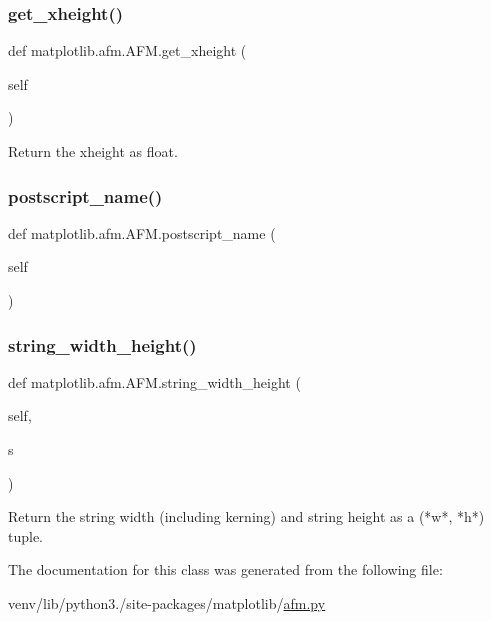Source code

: \subsubsection{\texorpdfstring{get\+\_\+xheight()}{get\_xheight()}}
{\footnotesize\ttfamily def matplotlib.\+afm.\+A\+F\+M.\+get\+\_\+xheight (\begin{DoxyParamCaption}\item[{}]{self }\end{DoxyParamCaption})}

\begin{DoxyVerb}Return the xheight as float.\end{DoxyVerb}
 \mbox{\label{classmatplotlib_1_1afm_1_1AFM_a8bf75973af64978e5cd775c8434d00f5}} 
\subsubsection{\texorpdfstring{postscript\+\_\+name()}{postscript\_name()}}
{\footnotesize\ttfamily def matplotlib.\+afm.\+A\+F\+M.\+postscript\+\_\+name (\begin{DoxyParamCaption}\item[{}]{self }\end{DoxyParamCaption})}

\mbox{\label{classmatplotlib_1_1afm_1_1AFM_a290ed63a3b5bcae829eb655720103d47}} 
\subsubsection{\texorpdfstring{string\+\_\+width\+\_\+height()}{string\_width\_height()}}
{\footnotesize\ttfamily def matplotlib.\+afm.\+A\+F\+M.\+string\+\_\+width\+\_\+height (\begin{DoxyParamCaption}\item[{}]{self,  }\item[{}]{s }\end{DoxyParamCaption})}

\begin{DoxyVerb}Return the string width (including kerning) and string height
as a (*w*, *h*) tuple.
\end{DoxyVerb}
 

The documentation for this class was generated from the following file\+:\begin{DoxyCompactItemize}
\item 
venv/lib/python3./site-\/packages/matplotlib/\hyperlink{afm_8py}{afm.\+py}\end{DoxyCompactItemize}
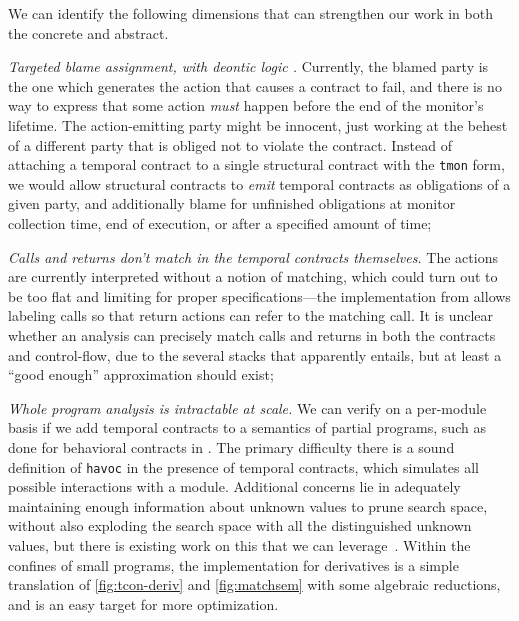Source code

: %
We can identify the following dimensions that can strengthen our work in both the concrete and abstract.

\emph{Targeted blame assignment, with deontic logic \citep{ianjohnson:DBLP:conf/dagstuhl/MeyerWD98}.}
%
Currently, the blamed party is the one which generates the action that causes a contract to fail, and there is no way to express that some action \emph{must} happen before the end of the monitor's lifetime.
%
The action-emitting party might be innocent, just working at the behest of a different party that is obliged not to violate the contract.
%
Instead of attaching a temporal contract to a single structural contract with the {\tt tmon} form, we would allow structural contracts to \emph{emit} temporal contracts as obligations of a given party, and additionally blame for unfinished obligations at monitor collection time, end of execution, or after a specified amount of time;

%
\emph{Calls and returns don't match in the temporal contracts themselves.}
%
The actions are currently interpreted without a notion of matching, which could turn out to be too flat and limiting for proper specifications---the implementation from \dfm{} allows labeling calls so that return actions can refer to the matching call.
%
It is unclear whether an analysis can precisely match calls and returns in both the contracts and control-flow, due to the several stacks that apparently entails, but at least a ``good enough'' approximation should exist;
%

%
\emph{Whole program analysis is intractable at scale.}
%
We can verify on a per-module basis if we add temporal contracts to a semantics of partial programs, such as done for behavioral contracts in \citet{dvanhorn:TobinHochstadt2012Higherorder}.
%
The primary difficulty there is a sound definition of {\tt havoc} in the presence of temporal contracts, which simulates all possible interactions with a module.
%
Additional concerns lie in adequately maintaining enough information about unknown values to prune search space, without also exploding the search space with all the distinguished unknown values, but there is existing work on this that we can leverage~\citep{ianjohnson:DBLP:journals/cacm/DilligDA10}.
%
Within the confines of small programs, the implementation for derivatives is a simple translation of \autoref{fig:tcon-deriv} and \autoref{fig:matchsem} with some algebraic reductions, and is an easy target for more optimization.
%
%
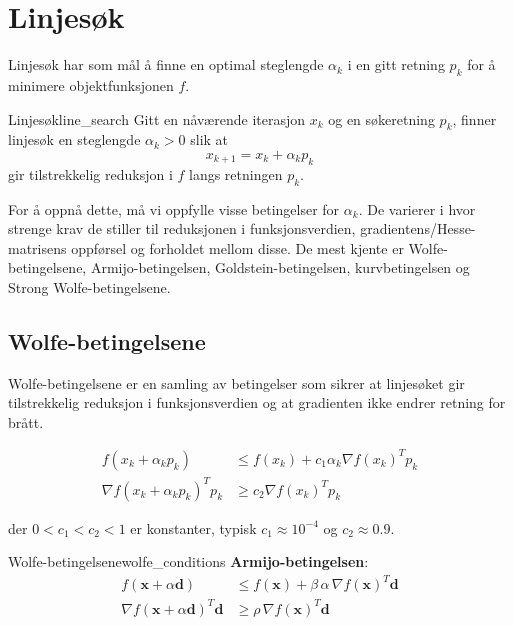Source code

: \section{Linjesøk}\label{sec:line_search}
Linjesøk har som mål å finne en optimal steglengde \(\alpha_k\) i en gitt retning \(p_k\) for å minimere objektfunksjonen \(f\).

\begin{definition}{Linjesøk}{line_search}
	Gitt en nåværende iterasjon \(x_k\) og en søkeretning \(p_k\), finner linjesøk en steglengde \(\alpha_k > 0\) slik at
	\[
		x_{k+1} = x_k + \alpha_k p_k
	\]
	gir tilstrekkelig reduksjon i \(f\) langs retningen \(p_k\).
\end{definition}

For å oppnå dette, må vi oppfylle visse betingelser for \(\alpha_k\).
De varierer i hvor strenge krav de stiller til reduksjonen i funksjonsverdien, gradientens/Hesse-matrisens oppførsel og forholdet mellom disse.
De mest kjente er Wolfe-betingelsene, Armijo-betingelsen, Goldstein-betingelsen, kurvbetingelsen og Strong Wolfe-betingelsene.

\subsection{Wolfe-betingelsene}
Wolfe-betingelsene er en samling av betingelser som sikrer at linjesøket gir tilstrekkelig reduksjon i funksjonsverdien og at gradienten ikke endrer retning for brått.


\begin{align}
	f(x_k + \alpha_k p_k)              & \leq f(x_k) + c_1 \alpha_k \nabla f(x_k)^T p_k \tag{Armijo betingelse} \\
	\nabla f(x_k + \alpha_k p_k)^T p_k & \geq c_2 \nabla f(x_k)^T p_k \tag{Krumningsbetingelse}
\end{align}

der \(0 < c_1 < c_2 < 1\) er konstanter, typisk \(c_1 \approx 10^{-4}\) og \(c_2 \approx 0.9\).

\begin{definition}{Wolfe-betingelsene}{wolfe_conditions}
	\textbf{Armijo-betingelsen}:
	\begin{align*}
		f(\symbf{x} + \alpha \symbf{d})                    & \le f(\symbf{x}) + \beta\,\alpha\,\nabla f(\symbf{x})^T \symbf{d} \tag{Armijo} \\
		\nabla f(\symbf{x} + \alpha \symbf{d})^T \symbf{d} & \ge \rho \,\nabla f(\symbf{x})^T \symbf{d} \tag{Krumningsbetingelse}
	\end{align*}
\end{definition}

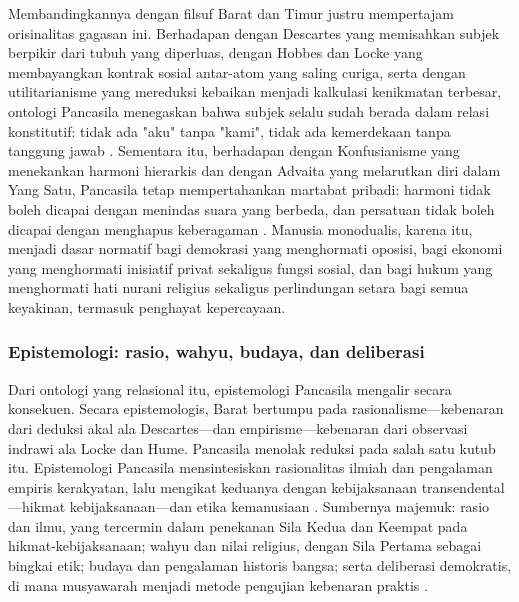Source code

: \documentclass[journal]{IEEEtran}
\begin{document}
Membandingkannya dengan filsuf Barat dan Timur justru mempertajam orisinalitas gagasan ini. Berhadapan dengan Descartes yang memisahkan subjek berpikir dari tubuh yang diperluas, dengan Hobbes dan Locke yang membayangkan kontrak sosial antar-atom yang saling curiga, serta dengan utilitarianisme yang mereduksi kebaikan menjadi kalkulasi kenikmatan terbesar, ontologi Pancasila menegaskan bahwa subjek selalu sudah berada dalam relasi konstitutif: tidak ada "aku" tanpa "kami", tidak ada kemerdekaan tanpa tanggung jawab \cite{locke1988,mill1978,berlin1969}. Sementara itu, berhadapan dengan Konfusianisme yang menekankan harmoni hierarkis dan dengan Advaita yang melarutkan diri dalam Yang Satu, Pancasila tetap mempertahankan martabat pribadi: harmoni tidak boleh dicapai dengan menindas suara yang berbeda, dan persatuan tidak boleh dicapai dengan menghapus keberagaman \cite{latif2018,madungmere2021,taylor1994}. Manusia monodualis, karena itu, menjadi dasar normatif bagi demokrasi yang menghormati oposisi, bagi ekonomi yang menghormati inisiatif privat sekaligus fungsi sosial, dan bagi hukum yang menghormati hati nurani religius sekaligus perlindungan setara bagi semua keyakinan, termasuk penghayat kepercayaan.

\subsubsection{Epistemologi: rasio, wahyu, budaya, dan deliberasi}

Dari ontologi yang relasional itu, epistemologi Pancasila mengalir secara konsekuen. Secara epistemologis, Barat bertumpu pada rasionalisme---kebenaran dari deduksi akal ala Descartes---dan empirisme---kebenaran dari observasi indrawi ala Locke dan Hume. Pancasila menolak reduksi pada salah satu kutub itu. Epistemologi Pancasila mensintesiskan rasionalitas ilmiah dan pengalaman empiris kerakyatan, lalu mengikat keduanya dengan kebijaksanaan transendental---hikmat kebijaksanaan---dan etika kemanusiaan \cite{pristiwiyanto2021}. Sumbernya majemuk: rasio dan ilmu, yang tercermin dalam penekanan Sila Kedua dan Keempat pada hikmat-kebijaksanaan; wahyu dan nilai religius, dengan Sila Pertama sebagai bingkai etik; budaya dan pengalaman historis bangsa; serta deliberasi demokratis, di mana musyawarah menjadi metode pengujian kebenaran praktis \cite{madung2016,pristiwiyanto2021,latif2018}.
\end{document}
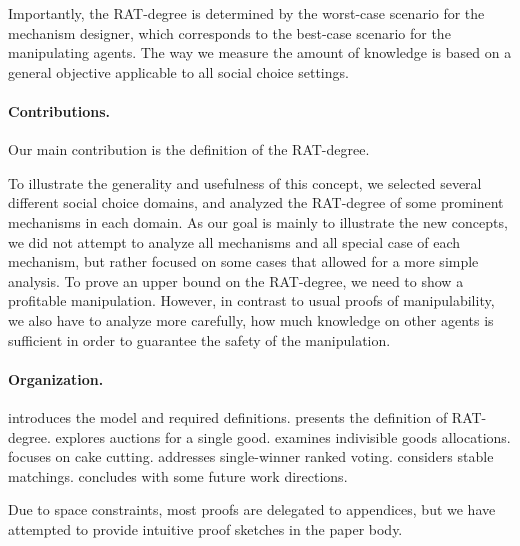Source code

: Importantly, the RAT-degree is determined by the worst-case scenario for the mechanism designer, which corresponds to the best-case scenario for the manipulating agents.
The way we measure the amount of knowledge is based on a general objective applicable to all social choice settings.


\paragraph{Contributions.}
Our main contribution is the definition of the RAT-degree.


To illustrate the generality and usefulness of this concept, we selected several different social choice domains, and analyzed the RAT-degree of some prominent mechanisms in each domain.
As our goal is mainly to illustrate the new concepts, we did not attempt to analyze all mechanisms and all special case of each mechanism, but rather focused on some cases that allowed for a more simple analysis. 
%
To prove an upper bound on the RAT-degree, we need to show a profitable manipulation. However, in contrast to usual proofs of manipulability, we also have to analyze more carefully, how much knowledge on other agents is sufficient in order to guarantee the safety of the manipulation.



\paragraph{Organization.}  introduces the model and required definitions.  presents the definition of RAT-degree. 
%
 explores auctions for a single good.  examines indivisible goods allocations. 
 focuses on cake cutting.  
 addresses single-winner ranked voting.
 considers stable matchings.
 concludes with some future work directions.

Due to space constraints, most proofs are delegated to appendices, but we have attempted to provide intuitive proof sketches in the paper body.

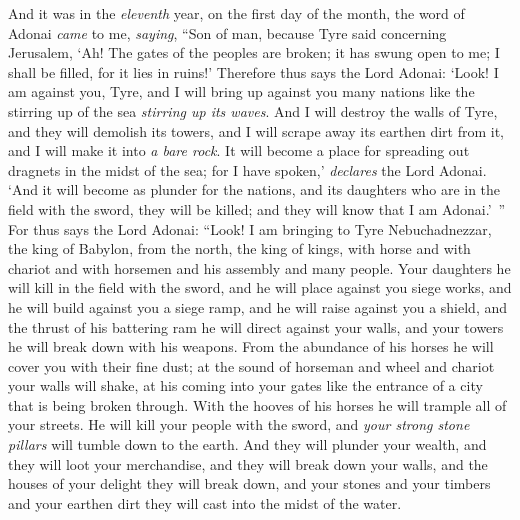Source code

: \begin{biblechapter} %
 And it was in the \textit{eleventh} year, on the first day of the month, the word of Adonai \textit{came} to me, \textit{saying},
\verse “Son of man, because Tyre said concerning Jerusalem, ‘Ah! The gates of the peoples are broken; it has swung open to me; I shall be filled, for it lies in ruins!’
\verse Therefore thus says the Lord Adonai: ‘Look! I am against you, Tyre, and I will bring up against you many nations like the stirring up of the sea \textit{stirring up its waves}.
\verse And I will destroy the walls of Tyre, and they will demolish its towers, and I will scrape away its earthen dirt from it, and I will make it into \textit{a bare rock}.
\verse It will become a place for spreading out dragnets in the midst of the sea; for I have spoken,’ \textit{declares} the Lord Adonai. ‘And it will become as plunder for the nations,
\verse and its daughters who are in the field with the sword, they will be killed; and they will know that I am Adonai.’ ”
\verse For thus says the Lord Adonai: “Look! I am bringing to Tyre Nebuchadnezzar, the king of Babylon, from the north, the king of kings, with horse and with chariot and with horsemen and his assembly and many people.
\verse Your daughters he will kill in the field with the sword, and he will place against you siege works, and he will build against you a siege ramp, and he will raise against you a shield,
\verse and the thrust of his battering ram he will direct against your walls, and your towers he will break down with his weapons.
\verse From the abundance of his horses he will cover you with their fine dust; at the sound of horseman and wheel and chariot your walls will shake, at his coming into your gates like the entrance of a city that is being broken through.
\verse With the hooves of his horses he will trample all of your streets. He will kill your people with the sword, and \textit{your strong stone pillars} will tumble down to the earth.
\verse And they will plunder your wealth, and they will loot your merchandise, and they will break down your walls, and the houses of your delight they will break down, and your stones and your timbers and your earthen dirt they will cast into the midst of the water.

\end{biblechapter}

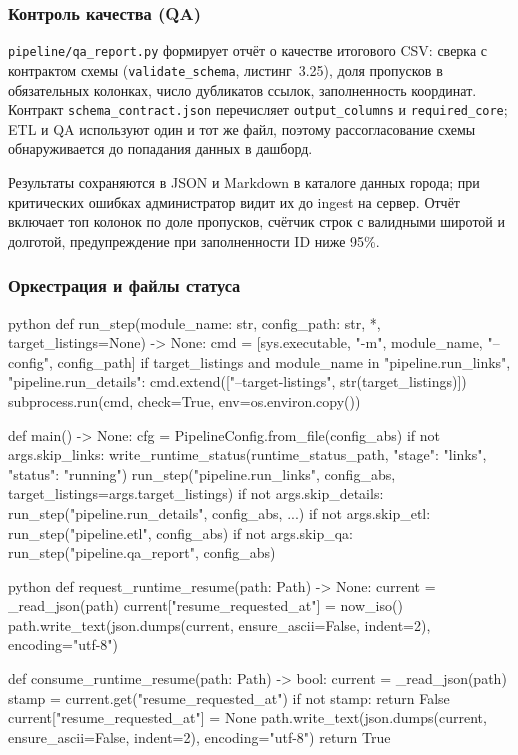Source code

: \subsubsection{Контроль качества (QA)}

\texttt{pipeline/qa\_report.py} формирует отчёт о качестве итогового CSV: сверка с контрактом схемы (\texttt{validate\_schema}, листинг~3.25), доля пропусков в обязательных колонках, число дубликатов ссылок, заполненность координат. Контракт \texttt{schema\_contract.json} перечисляет \texttt{output\_columns} и \texttt{required\_core}; ETL и QA используют один и тот же файл, поэтому рассогласование схемы обнаруживается до попадания данных в дашборд.

Результаты сохраняются в JSON и Markdown в каталоге данных города; при критических ошибках администратор видит их до ingest на сервер. Отчёт включает топ колонок по доле пропусков, счётчик строк с валидными широтой и долготой, предупреждение при заполненности ID ниже 95\%.

\subsubsection{Оркестрация и файлы статуса}

\begin{singleminted}{python}
def run_step(module_name: str, config_path: str, *, target_listings=None) -> None:
    cmd = [sys.executable, "-m", module_name, "--config", config_path]
    if target_listings and module_name in {"pipeline.run_links", "pipeline.run_details"}:
        cmd.extend(["--target-listings", str(target_listings)])
    subprocess.run(cmd, check=True, env=os.environ.copy())

def main() -> None:
    cfg = PipelineConfig.from_file(config_abs)
    if not args.skip_links:
        write_runtime_status(runtime_status_path, {"stage": "links", "status": "running"})
        run_step("pipeline.run_links", config_abs, target_listings=args.target_listings)
    if not args.skip_details:
        run_step("pipeline.run_details", config_abs, ...)
    if not args.skip_etl:
        run_step("pipeline.etl", config_abs)
    if not args.skip_qa:
        run_step("pipeline.qa_report", config_abs)
\end{singleminted}
\label{lst:run-pipeline}

\begin{singleminted}{python}
def request_runtime_resume(path: Path) -> None:
    current = _read_json(path)
    current["resume_requested_at"] = now_iso()
    path.write_text(json.dumps(current, ensure_ascii=False, indent=2), encoding="utf-8")

def consume_runtime_resume(path: Path) -> bool:
    current = _read_json(path)
    stamp = current.get("resume_requested_at")
    if not stamp:
        return False
    current["resume_requested_at"] = None
    path.write_text(json.dumps(current, ensure_ascii=False, indent=2), encoding="utf-8")
    return True
\end{singleminted}
\label{lst:runtime-resume}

▶ _About this exercise_: The answer is the run of lines that starts at the one containing "def main() ->" and ends at the last line of the material, reproduced exactly.

▶ _Result below_:
def main() -> None:
    cfg = PipelineConfig.from_file(config_abs)
    if not args.skip_links:
        write_runtime_status(runtime_status_path, {"stage": "links", "status": "running"})
        run_step("pipeline.run_links", config_abs, target_listings=args.target_listings)
    if not args.skip_details:
        run_step("pipeline.run_details", config_abs, ...)
    if not args.skip_etl:
        run_step("pipeline.etl", config_abs)
    if not args.skip_qa:
        run_step("pipeline.qa_report", config_abs)
\end{singleminted}
\label{lst:run-pipeline}

\begin{singleminted}{python}
def request_runtime_resume(path: Path) -> None:
    current = _read_json(path)
    current["resume_requested_at"] = now_iso()
    path.write_text(json.dumps(current, ensure_ascii=False, indent=2), encoding="utf-8")

def consume_runtime_resume(path: Path) -> bool:
    current = _read_json(path)
    stamp = current.get("resume_requested_at")
    if not stamp:
        return False
    current["resume_requested_at"] = None
    path.write_text(json.dumps(current, ensure_ascii=False, indent=2), encoding="utf-8")
    return True
\end{singleminted}
\label{lst:runtime-resume}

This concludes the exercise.